## Assignment
Give the lines of the material verbatim, from the first line to the line with "added back in during a down migration, etc.)", including both.

## Data records
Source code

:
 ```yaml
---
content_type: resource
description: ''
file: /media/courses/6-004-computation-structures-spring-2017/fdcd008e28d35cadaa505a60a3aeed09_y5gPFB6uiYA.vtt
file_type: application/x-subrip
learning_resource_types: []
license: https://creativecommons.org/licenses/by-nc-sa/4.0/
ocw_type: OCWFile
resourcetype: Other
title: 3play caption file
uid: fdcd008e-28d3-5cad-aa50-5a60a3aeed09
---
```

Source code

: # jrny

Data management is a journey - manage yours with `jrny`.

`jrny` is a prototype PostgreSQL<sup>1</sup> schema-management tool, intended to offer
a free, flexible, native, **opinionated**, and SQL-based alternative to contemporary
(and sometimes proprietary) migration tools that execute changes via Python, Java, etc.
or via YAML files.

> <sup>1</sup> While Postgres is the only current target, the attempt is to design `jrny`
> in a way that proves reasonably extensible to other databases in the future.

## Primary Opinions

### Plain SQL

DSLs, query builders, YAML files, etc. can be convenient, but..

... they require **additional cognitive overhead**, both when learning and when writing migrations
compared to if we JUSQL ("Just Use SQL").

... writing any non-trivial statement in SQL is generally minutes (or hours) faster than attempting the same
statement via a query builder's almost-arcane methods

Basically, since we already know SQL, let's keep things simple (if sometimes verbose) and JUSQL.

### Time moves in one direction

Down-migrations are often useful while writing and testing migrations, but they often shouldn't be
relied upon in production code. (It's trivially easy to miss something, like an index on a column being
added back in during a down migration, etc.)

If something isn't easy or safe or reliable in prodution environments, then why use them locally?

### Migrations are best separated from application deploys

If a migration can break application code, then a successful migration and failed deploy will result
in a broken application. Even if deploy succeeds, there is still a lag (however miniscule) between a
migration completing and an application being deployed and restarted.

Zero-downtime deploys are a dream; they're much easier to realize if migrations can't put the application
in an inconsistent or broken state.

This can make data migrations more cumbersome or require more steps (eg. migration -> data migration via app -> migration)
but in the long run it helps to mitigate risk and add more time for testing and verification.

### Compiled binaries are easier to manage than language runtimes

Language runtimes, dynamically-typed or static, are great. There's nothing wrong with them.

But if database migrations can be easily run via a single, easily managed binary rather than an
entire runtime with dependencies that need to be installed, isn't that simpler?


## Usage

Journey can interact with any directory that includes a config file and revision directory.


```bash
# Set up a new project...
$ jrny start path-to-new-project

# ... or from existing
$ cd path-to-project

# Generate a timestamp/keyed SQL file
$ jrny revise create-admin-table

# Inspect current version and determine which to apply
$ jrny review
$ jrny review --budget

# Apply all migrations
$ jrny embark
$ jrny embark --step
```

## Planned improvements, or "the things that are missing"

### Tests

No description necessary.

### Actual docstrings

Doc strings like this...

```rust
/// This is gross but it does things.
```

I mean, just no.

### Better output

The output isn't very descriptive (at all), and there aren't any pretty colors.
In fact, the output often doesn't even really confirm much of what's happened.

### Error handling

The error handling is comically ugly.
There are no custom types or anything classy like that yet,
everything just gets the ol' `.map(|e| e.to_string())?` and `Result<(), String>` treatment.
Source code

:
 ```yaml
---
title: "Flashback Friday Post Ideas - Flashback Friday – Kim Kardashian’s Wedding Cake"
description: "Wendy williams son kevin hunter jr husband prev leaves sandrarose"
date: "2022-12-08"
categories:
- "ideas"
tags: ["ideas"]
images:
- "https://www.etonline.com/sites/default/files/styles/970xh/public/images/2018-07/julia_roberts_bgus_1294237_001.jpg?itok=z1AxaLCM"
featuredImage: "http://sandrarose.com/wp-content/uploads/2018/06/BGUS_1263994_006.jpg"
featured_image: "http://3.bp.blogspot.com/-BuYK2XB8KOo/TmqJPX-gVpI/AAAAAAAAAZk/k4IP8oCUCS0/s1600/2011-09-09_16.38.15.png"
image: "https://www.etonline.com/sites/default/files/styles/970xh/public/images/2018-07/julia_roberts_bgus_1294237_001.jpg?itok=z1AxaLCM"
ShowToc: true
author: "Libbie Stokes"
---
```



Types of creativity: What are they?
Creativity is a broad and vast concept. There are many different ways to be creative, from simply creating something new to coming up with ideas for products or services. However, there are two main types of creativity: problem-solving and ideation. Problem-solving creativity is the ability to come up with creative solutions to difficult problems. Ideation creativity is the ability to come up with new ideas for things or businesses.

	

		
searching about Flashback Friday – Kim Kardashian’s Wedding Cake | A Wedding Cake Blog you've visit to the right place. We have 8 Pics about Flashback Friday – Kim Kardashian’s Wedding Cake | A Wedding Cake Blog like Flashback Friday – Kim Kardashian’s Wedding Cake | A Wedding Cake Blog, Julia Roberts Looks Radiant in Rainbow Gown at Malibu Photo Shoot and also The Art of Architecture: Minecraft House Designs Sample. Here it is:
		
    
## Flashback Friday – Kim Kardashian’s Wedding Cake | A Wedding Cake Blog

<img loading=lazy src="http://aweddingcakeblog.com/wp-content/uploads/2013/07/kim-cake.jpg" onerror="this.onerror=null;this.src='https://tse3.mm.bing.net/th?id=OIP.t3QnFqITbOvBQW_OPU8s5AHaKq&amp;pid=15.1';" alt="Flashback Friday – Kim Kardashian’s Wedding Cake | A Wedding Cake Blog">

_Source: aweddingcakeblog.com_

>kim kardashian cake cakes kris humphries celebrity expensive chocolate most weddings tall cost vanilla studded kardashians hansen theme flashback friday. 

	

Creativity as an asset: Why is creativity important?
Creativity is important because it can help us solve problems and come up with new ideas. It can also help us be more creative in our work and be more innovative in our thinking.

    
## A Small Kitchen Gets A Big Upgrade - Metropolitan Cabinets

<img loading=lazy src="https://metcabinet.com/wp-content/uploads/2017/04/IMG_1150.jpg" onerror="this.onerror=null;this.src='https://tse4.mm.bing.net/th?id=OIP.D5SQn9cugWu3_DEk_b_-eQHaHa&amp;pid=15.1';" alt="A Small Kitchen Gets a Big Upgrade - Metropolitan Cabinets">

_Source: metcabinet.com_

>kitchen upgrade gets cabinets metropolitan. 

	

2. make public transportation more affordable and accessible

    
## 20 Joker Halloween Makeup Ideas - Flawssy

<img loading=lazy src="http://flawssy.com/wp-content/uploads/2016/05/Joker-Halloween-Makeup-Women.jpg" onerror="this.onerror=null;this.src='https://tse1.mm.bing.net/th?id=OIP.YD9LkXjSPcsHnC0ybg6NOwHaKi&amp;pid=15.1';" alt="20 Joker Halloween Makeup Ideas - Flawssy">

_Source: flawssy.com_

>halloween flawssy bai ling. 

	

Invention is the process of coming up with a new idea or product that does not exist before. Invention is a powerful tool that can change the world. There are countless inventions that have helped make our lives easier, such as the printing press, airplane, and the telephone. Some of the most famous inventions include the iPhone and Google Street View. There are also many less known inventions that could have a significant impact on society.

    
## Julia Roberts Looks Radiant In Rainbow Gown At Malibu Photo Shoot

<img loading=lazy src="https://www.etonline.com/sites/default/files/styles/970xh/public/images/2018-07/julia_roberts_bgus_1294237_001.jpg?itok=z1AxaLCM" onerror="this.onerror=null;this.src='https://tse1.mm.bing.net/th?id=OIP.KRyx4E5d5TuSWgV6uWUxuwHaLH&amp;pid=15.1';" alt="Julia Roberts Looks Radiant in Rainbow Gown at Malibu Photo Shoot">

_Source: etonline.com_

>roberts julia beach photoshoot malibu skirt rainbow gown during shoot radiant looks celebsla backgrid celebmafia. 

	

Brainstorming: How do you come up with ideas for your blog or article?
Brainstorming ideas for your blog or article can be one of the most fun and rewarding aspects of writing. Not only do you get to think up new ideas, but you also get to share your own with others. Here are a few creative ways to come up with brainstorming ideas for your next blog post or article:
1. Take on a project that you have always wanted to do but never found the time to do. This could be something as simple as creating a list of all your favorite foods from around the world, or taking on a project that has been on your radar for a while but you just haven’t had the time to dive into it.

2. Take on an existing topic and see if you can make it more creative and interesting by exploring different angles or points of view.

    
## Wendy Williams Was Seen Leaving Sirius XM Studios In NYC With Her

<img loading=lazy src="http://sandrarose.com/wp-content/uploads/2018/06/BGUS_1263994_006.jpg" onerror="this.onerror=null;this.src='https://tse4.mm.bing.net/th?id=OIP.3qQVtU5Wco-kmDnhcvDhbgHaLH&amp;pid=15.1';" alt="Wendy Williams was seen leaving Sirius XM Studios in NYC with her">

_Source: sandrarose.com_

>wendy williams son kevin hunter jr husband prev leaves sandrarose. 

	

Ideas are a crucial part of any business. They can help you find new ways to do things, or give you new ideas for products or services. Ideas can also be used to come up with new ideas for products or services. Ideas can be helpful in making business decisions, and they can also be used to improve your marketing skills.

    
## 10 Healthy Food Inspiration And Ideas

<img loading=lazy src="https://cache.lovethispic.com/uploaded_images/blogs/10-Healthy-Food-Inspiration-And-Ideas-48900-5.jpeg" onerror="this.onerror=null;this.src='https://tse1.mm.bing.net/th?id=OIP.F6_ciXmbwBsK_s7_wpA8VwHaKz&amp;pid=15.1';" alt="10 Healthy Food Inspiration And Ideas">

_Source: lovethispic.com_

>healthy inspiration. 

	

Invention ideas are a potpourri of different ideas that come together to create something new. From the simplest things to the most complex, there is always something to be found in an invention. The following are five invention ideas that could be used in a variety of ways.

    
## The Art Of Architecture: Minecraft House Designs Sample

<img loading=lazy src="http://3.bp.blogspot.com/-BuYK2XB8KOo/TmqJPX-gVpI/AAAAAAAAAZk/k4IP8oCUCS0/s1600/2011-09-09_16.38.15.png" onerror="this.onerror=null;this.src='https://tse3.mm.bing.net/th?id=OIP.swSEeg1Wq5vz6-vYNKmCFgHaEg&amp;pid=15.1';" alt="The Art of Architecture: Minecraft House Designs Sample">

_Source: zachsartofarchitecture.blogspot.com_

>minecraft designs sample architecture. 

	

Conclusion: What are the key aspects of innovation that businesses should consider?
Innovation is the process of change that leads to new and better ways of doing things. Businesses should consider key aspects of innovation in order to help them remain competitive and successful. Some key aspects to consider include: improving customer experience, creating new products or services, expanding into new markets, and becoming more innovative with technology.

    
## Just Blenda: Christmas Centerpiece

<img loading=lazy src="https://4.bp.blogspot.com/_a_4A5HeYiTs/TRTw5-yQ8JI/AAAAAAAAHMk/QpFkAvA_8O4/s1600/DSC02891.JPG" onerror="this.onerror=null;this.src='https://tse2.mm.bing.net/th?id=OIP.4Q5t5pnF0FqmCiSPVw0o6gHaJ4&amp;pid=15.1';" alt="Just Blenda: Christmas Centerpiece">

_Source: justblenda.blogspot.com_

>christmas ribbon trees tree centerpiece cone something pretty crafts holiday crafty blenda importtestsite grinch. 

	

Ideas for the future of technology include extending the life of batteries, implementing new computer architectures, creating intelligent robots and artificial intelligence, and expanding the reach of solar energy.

## Response to the task
Source code

:
 ```yaml
---
content_type: resource
description: ''
file: /media/courses/6-004-computation-structures-spring-2017/fdcd008e28d35cadaa505a60a3aeed09_y5gPFB6uiYA.vtt
file_type: application/x-subrip
learning_resource_types: []
license: https://creativecommons.org/licenses/by-nc-sa/4.0/
ocw_type: OCWFile
resourcetype: Other
title: 3play caption file
uid: fdcd008e-28d3-5cad-aa50-5a60a3aeed09
---
```

Source code

: # jrny

Data management is a journey - manage yours with `jrny`.

`jrny` is a prototype PostgreSQL<sup>1</sup> schema-management tool, intended to offer
a free, flexible, native, **opinionated**, and SQL-based alternative to contemporary
(and sometimes proprietary) migration tools that execute changes via Python, Java, etc.
or via YAML files.

> <sup>1</sup> While Postgres is the only current target, the attempt is to design `jrny`
> in a way that proves reasonably extensible to other databases in the future.

## Primary Opinions

### Plain SQL

DSLs, query builders, YAML files, etc. can be convenient, but..

... they require **additional cognitive overhead**, both when learning and when writing migrations
compared to if we JUSQL ("Just Use SQL").

... writing any non-trivial statement in SQL is generally minutes (or hours) faster than attempting the same
statement via a query builder's almost-arcane methods

Basically, since we already know SQL, let's keep things simple (if sometimes verbose) and JUSQL.

### Time moves in one direction

Down-migrations are often useful while writing and testing migrations, but they often shouldn't be
relied upon in production code. (It's trivially easy to miss something, like an index on a column being
added back in during a down migration, etc.)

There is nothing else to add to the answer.